C'era una volta, tanto tempo fa, un paese lontano lontano chiamato Fintolandia.

Era davvero uno stano paese, i cui strani abitanti facevano tutte le cose per finta.

A Fintolandia era più importante far credere agli altri di aver fatto qualcosa anziché averla fatta. Ma questo non era un problema, perché anche chi doveva controllare che le cose fossero state fatte, controllava per finta. E nessuno diceva: “Ma guarda che lo so che hai fatto finta”; si preferiva fare finta di crederci pur sapendo benissimo che era una finzione.

Solo i bambini, appena nati, facevano le cose sul serio. Ma poi imparavano presto a fare finta anche loro. Infatti venivano accolti in famiglie di facciata, da genitori che dedicavano loro tempo vuoto e attenzioni posticce. I figli capivano subito, con il loro intuito, come funzionavano le cose, così si adeguavano e, di conseguenza, non crescevano: facevano solo finta di crescere.

I ragazzi fintolandesi venivano mandati in scuole con piani didattici inconsistenti dove gli insegnanti facevano finta di insegnare e gli alunni facevano finta di studiare. I diplomi e le lauree di Fintolandia erano pezzi di carta inutili che certificavano competenze inesistenti in persone ignoranti.

Terminata la scuola, si faceva finta di cercare lavoro. Ma a volte le cose non andavano proprio così, il meccanismo si inceppava e qualcuno finiva per trovare realmente un lavoro. Per fortuna che non era un lavoro vero! Infatti la regola non era lavorare, ma solo far credere agli altri di lavorare. I manager non decidevano e non organizzavano nulla, pur producendo montagne di carte, dati, file. I loro collaboratori facevano finta di seguire le loro direttive, ma non si sentivano in colpa, considerato il fatto che anche la retribuzione era fittizia. I bilanci aziendali, neanche a dirlo, erano truccati. E gli obiettivi erano volutamente falsati per eccesso; i collaboratori lo sapevano e quindi non li raggiungevano, giocando al ribasso. Così i manager li gonfiavano ancora di più, e così via... La legge del far finta era veramente ovunque. Nessuno, ad esempio, credeva realmente che le convention aziendali servissero a qualcosa. Ma i dipendenti ci andavano lo stesso facendo finta di gradire un evento che gli stessi organizzatori ritenevano una gran perdita di tempo. Ma intanto si guardavano bene dal dirlo e la organizzavano lo stesso.

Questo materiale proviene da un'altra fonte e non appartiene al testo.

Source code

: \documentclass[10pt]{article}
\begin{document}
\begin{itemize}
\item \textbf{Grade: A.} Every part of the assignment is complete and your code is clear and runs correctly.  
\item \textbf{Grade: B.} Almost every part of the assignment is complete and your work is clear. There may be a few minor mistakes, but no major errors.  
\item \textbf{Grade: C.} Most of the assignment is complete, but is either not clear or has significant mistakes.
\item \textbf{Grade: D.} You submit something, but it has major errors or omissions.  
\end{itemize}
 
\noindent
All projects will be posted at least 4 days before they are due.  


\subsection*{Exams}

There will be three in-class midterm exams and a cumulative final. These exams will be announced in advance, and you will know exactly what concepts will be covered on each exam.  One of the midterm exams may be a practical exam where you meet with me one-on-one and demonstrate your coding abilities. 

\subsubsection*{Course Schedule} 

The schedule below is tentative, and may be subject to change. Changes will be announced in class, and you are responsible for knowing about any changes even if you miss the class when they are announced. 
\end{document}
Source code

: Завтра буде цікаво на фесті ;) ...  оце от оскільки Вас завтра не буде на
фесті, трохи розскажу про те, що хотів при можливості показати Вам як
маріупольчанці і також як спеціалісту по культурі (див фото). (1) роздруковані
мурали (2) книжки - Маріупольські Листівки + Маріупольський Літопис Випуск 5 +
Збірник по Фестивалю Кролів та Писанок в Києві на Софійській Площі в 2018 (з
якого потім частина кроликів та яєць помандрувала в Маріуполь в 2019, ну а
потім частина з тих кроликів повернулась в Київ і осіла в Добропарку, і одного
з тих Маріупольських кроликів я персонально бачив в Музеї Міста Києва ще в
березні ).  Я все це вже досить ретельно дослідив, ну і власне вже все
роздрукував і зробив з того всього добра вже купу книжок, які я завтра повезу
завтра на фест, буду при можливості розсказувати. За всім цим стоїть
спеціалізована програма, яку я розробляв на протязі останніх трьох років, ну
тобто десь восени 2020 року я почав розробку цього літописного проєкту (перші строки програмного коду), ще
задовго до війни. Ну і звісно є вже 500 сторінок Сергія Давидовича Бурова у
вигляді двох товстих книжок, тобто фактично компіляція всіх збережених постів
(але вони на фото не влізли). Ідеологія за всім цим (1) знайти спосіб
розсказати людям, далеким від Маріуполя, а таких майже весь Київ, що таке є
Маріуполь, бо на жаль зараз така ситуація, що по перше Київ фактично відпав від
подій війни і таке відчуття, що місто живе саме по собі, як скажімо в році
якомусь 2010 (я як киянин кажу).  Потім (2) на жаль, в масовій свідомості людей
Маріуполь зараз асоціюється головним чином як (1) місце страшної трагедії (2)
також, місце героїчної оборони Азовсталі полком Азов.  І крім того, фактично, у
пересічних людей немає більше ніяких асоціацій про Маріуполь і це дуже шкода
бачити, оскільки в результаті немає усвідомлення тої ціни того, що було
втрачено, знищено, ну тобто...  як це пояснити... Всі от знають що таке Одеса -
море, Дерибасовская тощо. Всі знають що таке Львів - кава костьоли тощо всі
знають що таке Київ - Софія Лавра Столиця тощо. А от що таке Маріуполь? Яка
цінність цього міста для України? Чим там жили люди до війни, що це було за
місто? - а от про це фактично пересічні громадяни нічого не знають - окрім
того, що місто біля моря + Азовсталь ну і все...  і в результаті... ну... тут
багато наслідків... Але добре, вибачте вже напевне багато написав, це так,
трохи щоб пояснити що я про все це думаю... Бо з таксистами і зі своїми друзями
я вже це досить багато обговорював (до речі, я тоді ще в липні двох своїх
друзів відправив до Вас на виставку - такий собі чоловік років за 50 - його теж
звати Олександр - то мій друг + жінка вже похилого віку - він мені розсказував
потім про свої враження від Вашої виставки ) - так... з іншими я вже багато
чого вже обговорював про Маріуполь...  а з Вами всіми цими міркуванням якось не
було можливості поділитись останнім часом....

A Fintolandia, le fabbriche, le scuole, gli uffici, i palazzi erano fatti con fogli di carta verniciati di cemento. Erano state costruiti da aziende fantasma, sotto la supervisione di addetti alla sicurezza che facevano finta di non accorgersi che i i loro operai non rispettavano le regole di sicurezza sul lavoro. I piani di evacuazione restavano sulla carta. Gli estintori erano vuoti.

Come avrete capito, ogni cosa di Fintolandia era fasulla. Anche i medici facevano finta di curare e di credere nella bontà dei medicinali somministrati a malati che simulavano dei miglioramenti.

Erano finte le squadre di calcio e gli scudetti. E i tifosi facevano finta di non vedere che le partite erano truccate. Sedicenti artisti intrattenevano la popolazione con spettacoli insulsi. E chi ci andava batteva le mani e diceva “Che bello” oppure “Bah! Potevano fare di meglio” perché quella era la propria parte da recitare.
Le coppie facevano finta di essere fedeli, di essere serene e di avere una vita sessuale soddisfacente. Del resto erano persone che avevano celebrato matrimoni nulli attorniate da invitati che simulavano gioia per essere stati invitati.
Quando qualcosa sembrava turbare la pace sociale, la popolazione reagiva con ondate di sdegno inconsistente che i governanti avevano buon gioco di placare varando l'ennesima legge che nessuno avrebbe mai applicato né osservato.

Come si poteva sopravvivere in un paese del genere? Semplice: bastava stare al gioco, e far finta di credere che tutto fosse vero.

Ogni tanto qualcuno provava a dire la verità, a fare le cose per bene e a chiedere che anche gli altri facessero lo stesso. Ma siccome tutti pensavano che stessero facendo finta, nessuno li prendeva sul serio. Così queste persone si convincevano di essere nel torto e si adeguavano, oppure finivano per impazzire.

A Fintolandia, quando la morte arrivò nessuno se ne accorse, perché pensavano di morire per finta.

Come dite? È una brutta storia? Avete ragione, quasi quasi la butto via.

Anzi facciamo così: io faccio finta di non averla mai scritta e voi fate finta di non averla mai letta.